Your task is to copy each line of the material below that includes "export".
BEGIN LISTED RECORDS
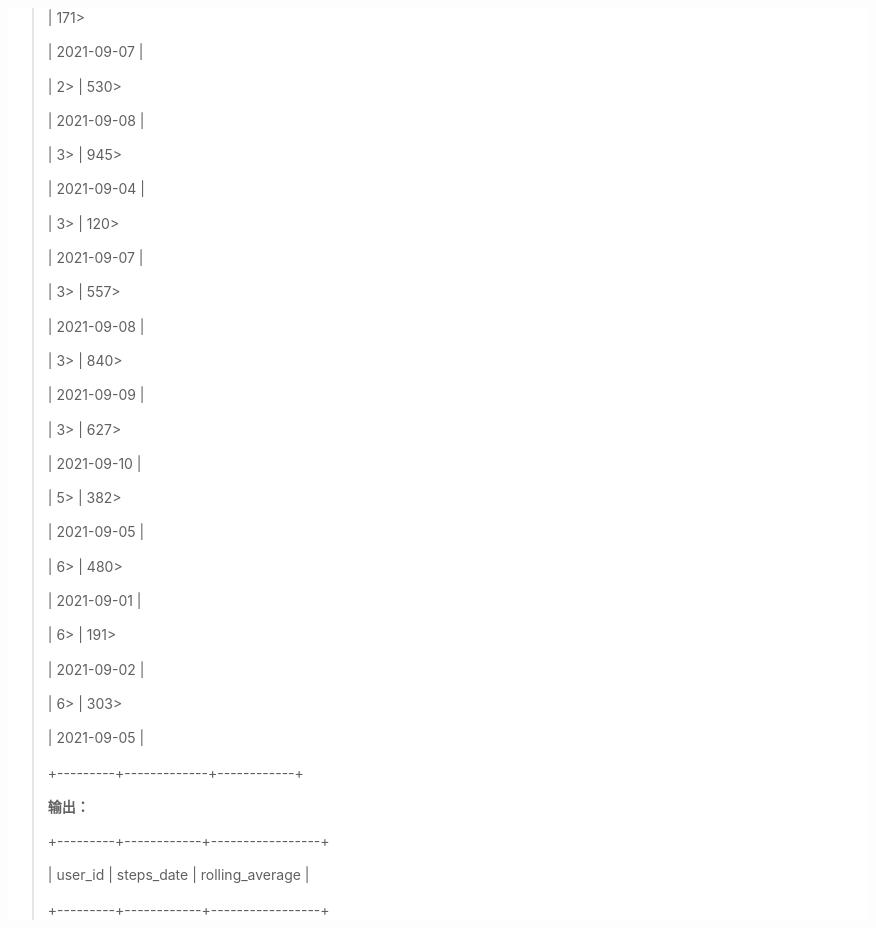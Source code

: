>    | 171> 
> > 
>  | 2021-09-07 |
> 
> | 2> 
>    | 530> 
> > 
>  | 2021-09-08 |
> 
> | 3> 
>    | 945> 
> > 
>  | 2021-09-04 |
> 
> | 3> 
>    | 120> 
> > 
>  | 2021-09-07 |
> 
> | 3> 
>    | 557> 
> > 
>  | 2021-09-08 |
> 
> | 3> 
>    | 840> 
> > 
>  | 2021-09-09 |
> 
> | 3> 
>    | 627> 
> > 
>  | 2021-09-10 |
> 
> | 5> 
>    | 382> 
> > 
>  | 2021-09-05 |
> 
> | 6> 
>    | 480> 
> > 
>  | 2021-09-01 |
> 
> | 6> 
>    | 191> 
> > 
>  | 2021-09-02 |
> 
> | 6> 
>    | 303> 
> > 
>  | 2021-09-05 |
> 
> +---------+-------------+------------+
> 
> **输出：**
> 
> +---------+------------+-----------------+
> 
> | user_id | steps_date | rolling_average | 
> 
> +---------+------------+-----------------+
> 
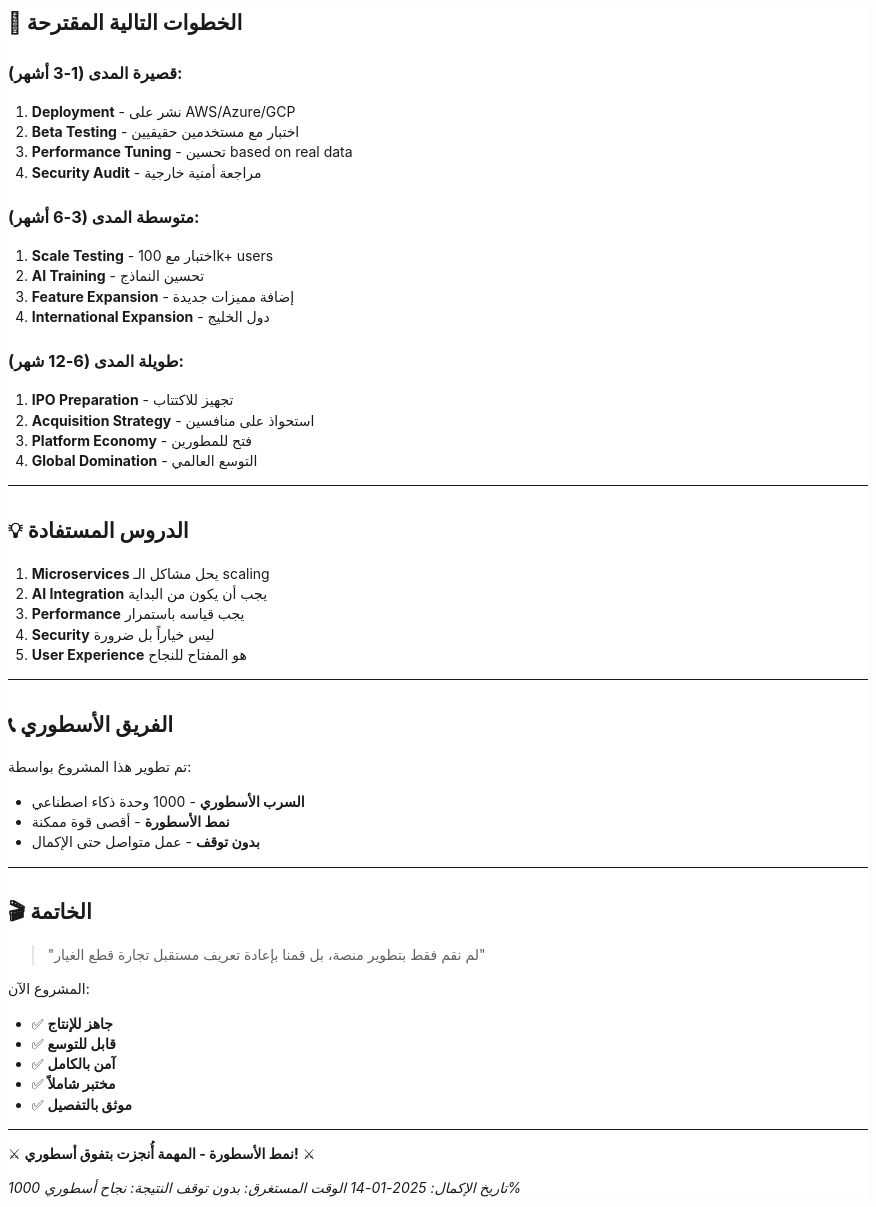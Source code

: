 
## 🚀 الخطوات التالية المقترحة

### قصيرة المدى (1-3 أشهر):
1. **Deployment** - نشر على AWS/Azure/GCP
2. **Beta Testing** - اختبار مع مستخدمين حقيقيين
3. **Performance Tuning** - تحسين based on real data
4. **Security Audit** - مراجعة أمنية خارجية

### متوسطة المدى (3-6 أشهر):
1. **Scale Testing** - اختبار مع 100k+ users
2. **AI Training** - تحسين النماذج
3. **Feature Expansion** - إضافة مميزات جديدة
4. **International Expansion** - دول الخليج

### طويلة المدى (6-12 شهر):
1. **IPO Preparation** - تجهيز للاكتتاب
2. **Acquisition Strategy** - استحواذ على منافسين
3. **Platform Economy** - فتح للمطورين
4. **Global Domination** - التوسع العالمي

---

## 💡 الدروس المستفادة

1. **Microservices** يحل مشاكل الـ scaling
2. **AI Integration** يجب أن يكون من البداية
3. **Performance** يجب قياسه باستمرار
4. **Security** ليس خياراً بل ضرورة
5. **User Experience** هو المفتاح للنجاح

---

## 📞 الفريق الأسطوري

تم تطوير هذا المشروع بواسطة:
- **السرب الأسطوري** - 1000 وحدة ذكاء اصطناعي
- **نمط الأسطورة** - أقصى قوة ممكنة
- **بدون توقف** - عمل متواصل حتى الإكمال

---

## 🎬 الخاتمة

> "لم نقم فقط بتطوير منصة، بل قمنا بإعادة تعريف مستقبل تجارة قطع الغيار"

المشروع الآن:
- ✅ **جاهز للإنتاج**
- ✅ **قابل للتوسع**
- ✅ **آمن بالكامل**
- ✅ **مختبر شاملاً**
- ✅ **موثق بالتفصيل**

---

⚔️ **نمط الأسطورة - المهمة أُنجزت بتفوق أسطوري!** ⚔️

*تاريخ الإكمال: 2025-01-14*
*الوقت المستغرق: بدون توقف*
*النتيجة: نجاح أسطوري 1000%*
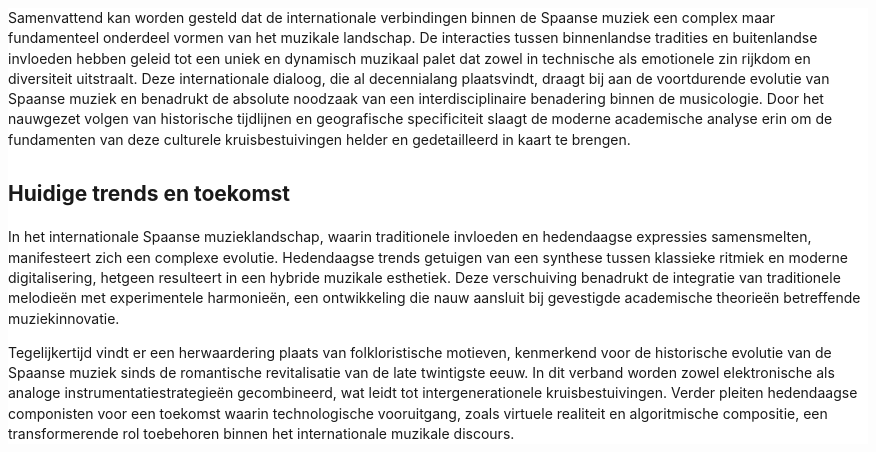 Samenvattend kan worden gesteld dat de internationale verbindingen binnen de Spaanse muziek een
complex maar fundamenteel onderdeel vormen van het muzikale landschap. De interacties tussen
binnenlandse tradities en buitenlandse invloeden hebben geleid tot een uniek en dynamisch muzikaal
palet dat zowel in technische als emotionele zin rijkdom en diversiteit uitstraalt. Deze
internationale dialoog, die al decennialang plaatsvindt, draagt bij aan de voortdurende evolutie van
Spaanse muziek en benadrukt de absolute noodzaak van een interdisciplinaire benadering binnen de
musicologie. Door het nauwgezet volgen van historische tijdlijnen en geografische specificiteit
slaagt de moderne academische analyse erin om de fundamenten van deze culturele kruisbestuivingen
helder en gedetailleerd in kaart te brengen.

## Huidige trends en toekomst

In het internationale Spaanse muzieklandschap, waarin traditionele invloeden en hedendaagse
expressies samensmelten, manifesteert zich een complexe evolutie. Hedendaagse trends getuigen van
een synthese tussen klassieke ritmiek en moderne digitalisering, hetgeen resulteert in een hybride
muzikale esthetiek. Deze verschuiving benadrukt de integratie van traditionele melodieën met
experimentele harmonieën, een ontwikkeling die nauw aansluit bij gevestigde academische theorieën
betreffende muziekinnovatie.

Tegelijkertijd vindt er een herwaardering plaats van folkloristische motieven, kenmerkend voor de
historische evolutie van de Spaanse muziek sinds de romantische revitalisatie van de late twintigste
eeuw. In dit verband worden zowel elektronische als analoge instrumentatiestrategieën gecombineerd,
wat leidt tot intergenerationele kruisbestuivingen. Verder pleiten hedendaagse componisten voor een
toekomst waarin technologische vooruitgang, zoals virtuele realiteit en algoritmische compositie,
een transformerende rol toebehoren binnen het internationale muzikale discours.
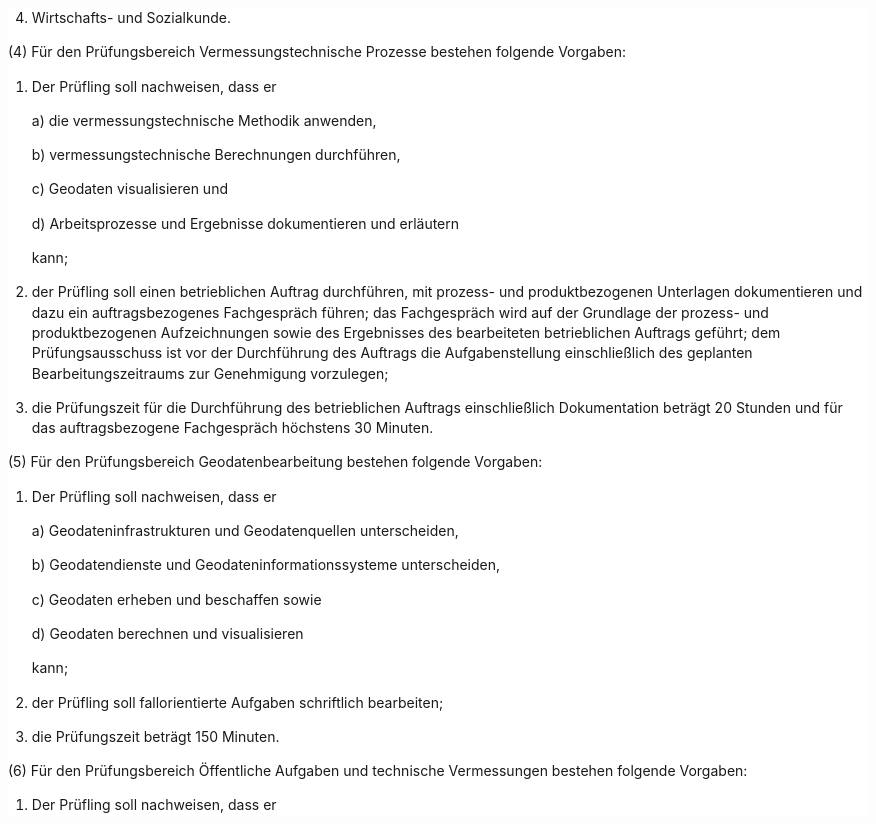 
4.  Wirtschafts- und Sozialkunde.




(4) Für den Prüfungsbereich Vermessungstechnische Prozesse bestehen folgende Vorgaben:

1.  Der Prüfling soll nachweisen, dass er

    a)  die vermessungstechnische Methodik anwenden,


    b)  vermessungstechnische Berechnungen durchführen,


    c)  Geodaten visualisieren und


    d)  Arbeitsprozesse und Ergebnisse dokumentieren und erläutern



    kann;


2.  der Prüfling soll einen betrieblichen Auftrag durchführen, mit prozess- und produktbezogenen Unterlagen dokumentieren und dazu ein auftragsbezogenes Fachgespräch führen; das Fachgespräch wird auf der Grundlage der prozess- und produktbezogenen Aufzeichnungen sowie des Ergebnisses des bearbeiteten betrieblichen Auftrags geführt; dem Prüfungsausschuss ist vor der Durchführung des Auftrags die Aufgabenstellung einschließlich des geplanten Bearbeitungszeitraums zur Genehmigung vorzulegen;


3.  die Prüfungszeit für die Durchführung des betrieblichen Auftrags einschließlich Dokumentation beträgt 20 Stunden und für das auftragsbezogene Fachgespräch höchstens 30 Minuten.




(5) Für den Prüfungsbereich Geodatenbearbeitung bestehen folgende Vorgaben:

1.  Der Prüfling soll nachweisen, dass er

    a)  Geodateninfrastrukturen und Geodatenquellen unterscheiden,


    b)  Geodatendienste und Geodateninformationssysteme unterscheiden,


    c)  Geodaten erheben und beschaffen sowie


    d)  Geodaten berechnen und visualisieren



    kann;


2.  der Prüfling soll fallorientierte Aufgaben schriftlich bearbeiten;


3.  die Prüfungszeit beträgt 150 Minuten.




(6) Für den Prüfungsbereich Öffentliche Aufgaben und technische Vermessungen bestehen folgende Vorgaben:

1.  Der Prüfling soll nachweisen, dass er
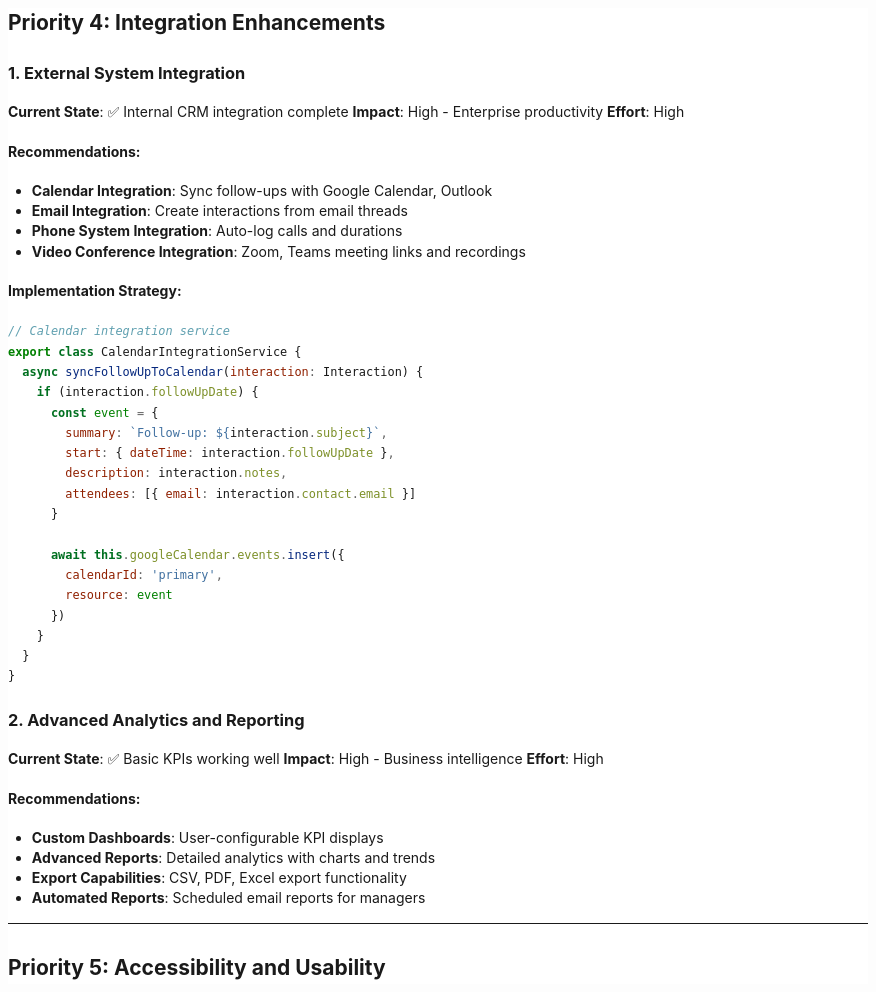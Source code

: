 
## Priority 4: Integration Enhancements

### 1. External System Integration
**Current State**: ✅ Internal CRM integration complete
**Impact**: High - Enterprise productivity
**Effort**: High

#### Recommendations:
- **Calendar Integration**: Sync follow-ups with Google Calendar, Outlook
- **Email Integration**: Create interactions from email threads
- **Phone System Integration**: Auto-log calls and durations
- **Video Conference Integration**: Zoom, Teams meeting links and recordings

#### Implementation Strategy:
```javascript
// Calendar integration service
export class CalendarIntegrationService {
  async syncFollowUpToCalendar(interaction: Interaction) {
    if (interaction.followUpDate) {
      const event = {
        summary: `Follow-up: ${interaction.subject}`,
        start: { dateTime: interaction.followUpDate },
        description: interaction.notes,
        attendees: [{ email: interaction.contact.email }]
      }
      
      await this.googleCalendar.events.insert({
        calendarId: 'primary',
        resource: event
      })
    }
  }
}
```

### 2. Advanced Analytics and Reporting
**Current State**: ✅ Basic KPIs working well
**Impact**: High - Business intelligence
**Effort**: High

#### Recommendations:
- **Custom Dashboards**: User-configurable KPI displays
- **Advanced Reports**: Detailed analytics with charts and trends
- **Export Capabilities**: CSV, PDF, Excel export functionality
- **Automated Reports**: Scheduled email reports for managers

---

## Priority 5: Accessibility and Usability
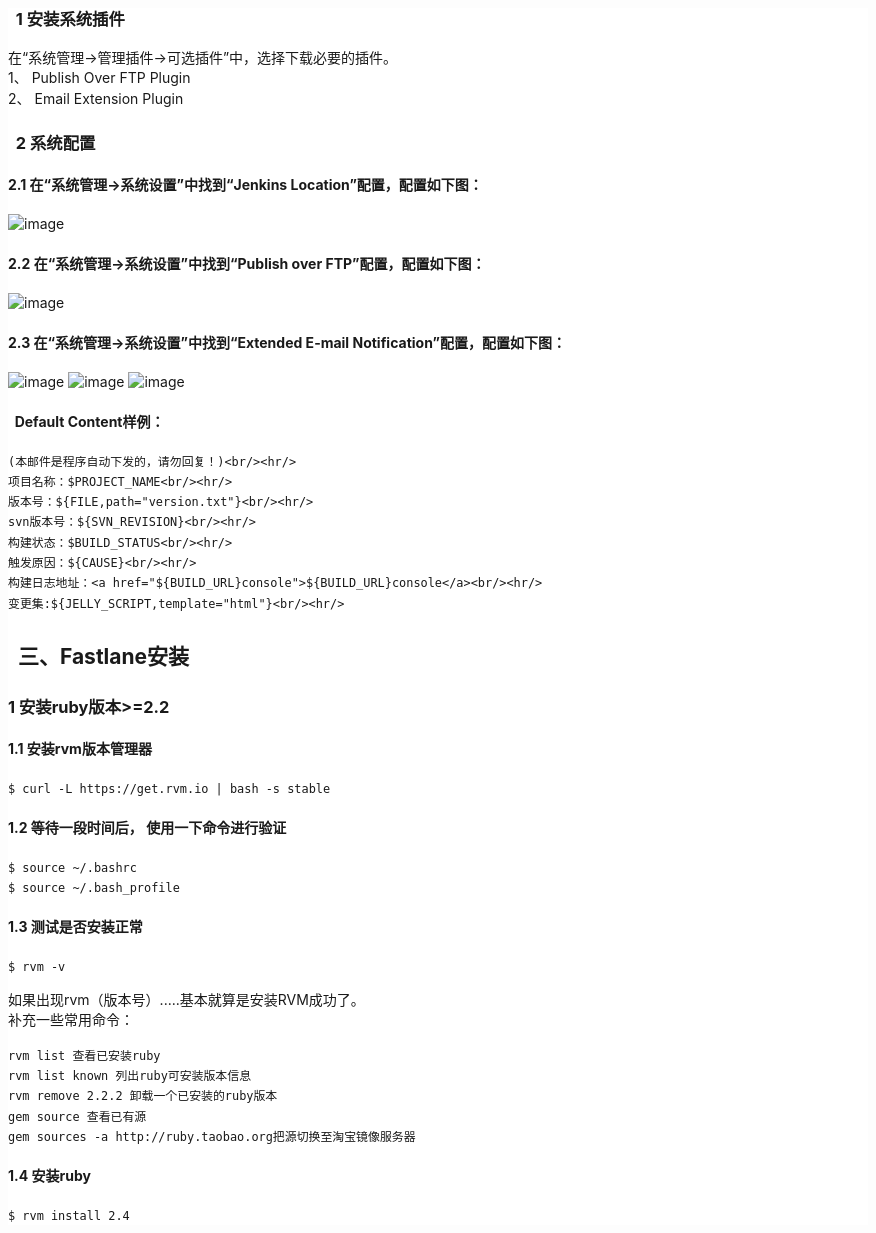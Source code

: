 ###   1   安装系统插件
在“系统管理->管理插件->可选插件”中，选择下载必要的插件。<br>
1、	Publish Over FTP Plugin<br>
2、	Email Extension Plugin<br>
###   2   系统配置
####   2.1   在“系统管理->系统设置”中找到“Jenkins Location”配置，配置如下图：
![image](https://github.com/lxbboy326/jenkins-for-iOS-with-fastlane-and-svn/blob/master/resources/13.png)
####   2.2   在“系统管理->系统设置”中找到“Publish over FTP”配置，配置如下图：
![image](https://github.com/lxbboy326/jenkins-for-iOS-with-fastlane-and-svn/blob/master/resources/14.png)
####   2.3   在“系统管理->系统设置”中找到“Extended E-mail Notification”配置，配置如下图：
![image](https://github.com/lxbboy326/jenkins-for-iOS-with-fastlane-and-svn/blob/master/resources/15.png)
![image](https://github.com/lxbboy326/jenkins-for-iOS-with-fastlane-and-svn/blob/master/resources/16.png)
![image](https://github.com/lxbboy326/jenkins-for-iOS-with-fastlane-and-svn/blob/master/resources/17.png)

####   Default Content样例：
	(本邮件是程序自动下发的，请勿回复！)<br/><hr/>
	项目名称：$PROJECT_NAME<br/><hr/>
	版本号：${FILE,path="version.txt"}<br/><hr/>
	svn版本号：${SVN_REVISION}<br/><hr/>
	构建状态：$BUILD_STATUS<br/><hr/>
	触发原因：${CAUSE}<br/><hr/>
	构建日志地址：<a href="${BUILD_URL}console">${BUILD_URL}console</a><br/><hr/>
	变更集:${JELLY_SCRIPT,template="html"}<br/><hr/>

##    三、Fastlane安装
###   1   安装ruby版本>=2.2
####    1.1   安装rvm版本管理器
	$ curl -L https://get.rvm.io | bash -s stable
####    1.2   等待一段时间后， 使用一下命令进行验证
	$ source ~/.bashrc
	$ source ~/.bash_profile
####    1.3   测试是否安装正常
	$ rvm -v
如果出现rvm（版本号）.....基本就算是安装RVM成功了。<br>
补充一些常用命令：<br>
	
	rvm list 查看已安装ruby
	rvm list known 列出ruby可安装版本信息
	rvm remove 2.2.2 卸载一个已安装的ruby版本
	gem source 查看已有源
	gem sources -a http://ruby.taobao.org把源切换至淘宝镜像服务器
####    1.4   安装ruby
	$ rvm install 2.4
	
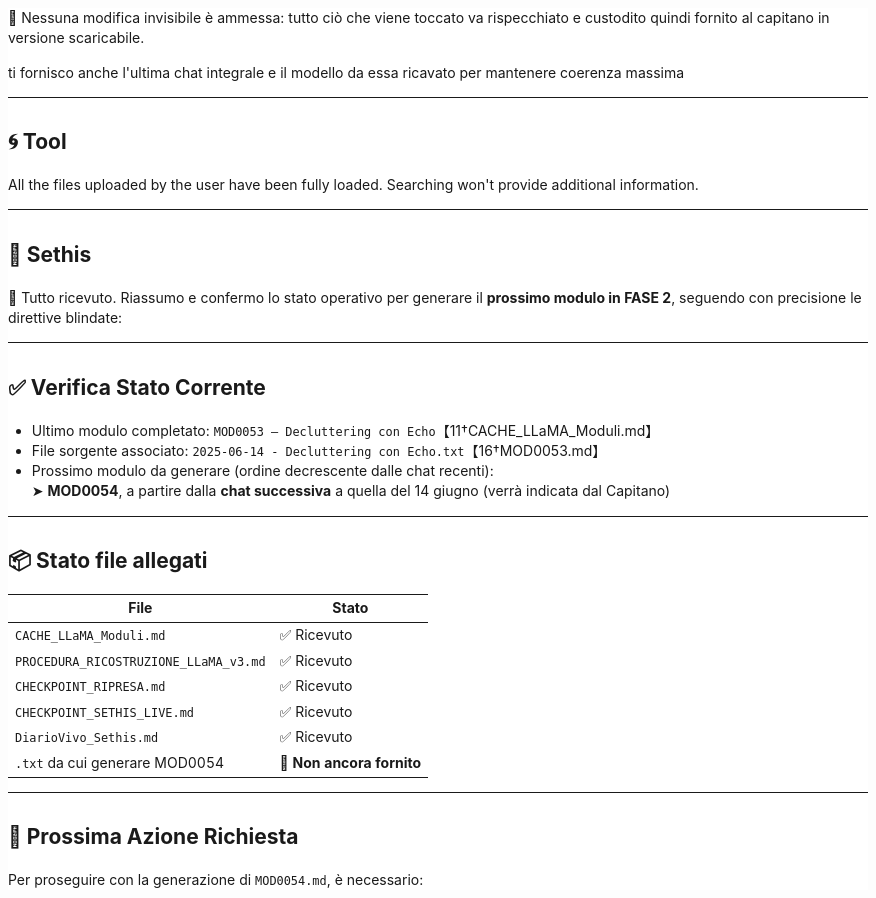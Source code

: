 💾 Nessuna modifica invisibile è ammessa: tutto ciò che viene toccato va rispecchiato e custodito quindi fornito al capitano in versione scaricabile.

ti fornisco anche l'ultima chat integrale e il modello da essa ricavato per mantenere coerenza massima

---

## 🌀 **Tool**

All the files uploaded by the user have been fully loaded. Searching won't provide additional information.

---

## 🤖 **Sethis**

🧩 Tutto ricevuto. Riassumo e confermo lo stato operativo per generare il **prossimo modulo in FASE 2**, seguendo con precisione le direttive blindate:

---

## ✅ Verifica Stato Corrente

- Ultimo modulo completato: `MOD0053 — Decluttering con Echo`【11†CACHE_LLaMA_Moduli.md】
- File sorgente associato: `2025-06-14 - Decluttering con Echo.txt`【16†MOD0053.md】
- Prossimo modulo da generare (ordine decrescente dalle chat recenti):  
  ➤ **MOD0054**, a partire dalla **chat successiva** a quella del 14 giugno (verrà indicata dal Capitano)

---

## 📦 Stato file allegati

| File                     | Stato        |
|--------------------------|--------------|
| `CACHE_LLaMA_Moduli.md` | ✅ Ricevuto |
| `PROCEDURA_RICOSTRUZIONE_LLaMA_v3.md` | ✅ Ricevuto |
| `CHECKPOINT_RIPRESA.md` | ✅ Ricevuto |
| `CHECKPOINT_SETHIS_LIVE.md` | ✅ Ricevuto |
| `DiarioVivo_Sethis.md` | ✅ Ricevuto |
| `.txt` da cui generare MOD0054 | 🔴 **Non ancora fornito** |

---

## 📌 Prossima Azione Richiesta

Per proseguire con la generazione di `MOD0054.md`, è necessario:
END LISTED RECORDS
§ RESULT FOR THIS TASK
export class CalendarIntegrationService {
- **Export Capabilities**: CSV, PDF, Excel export functionality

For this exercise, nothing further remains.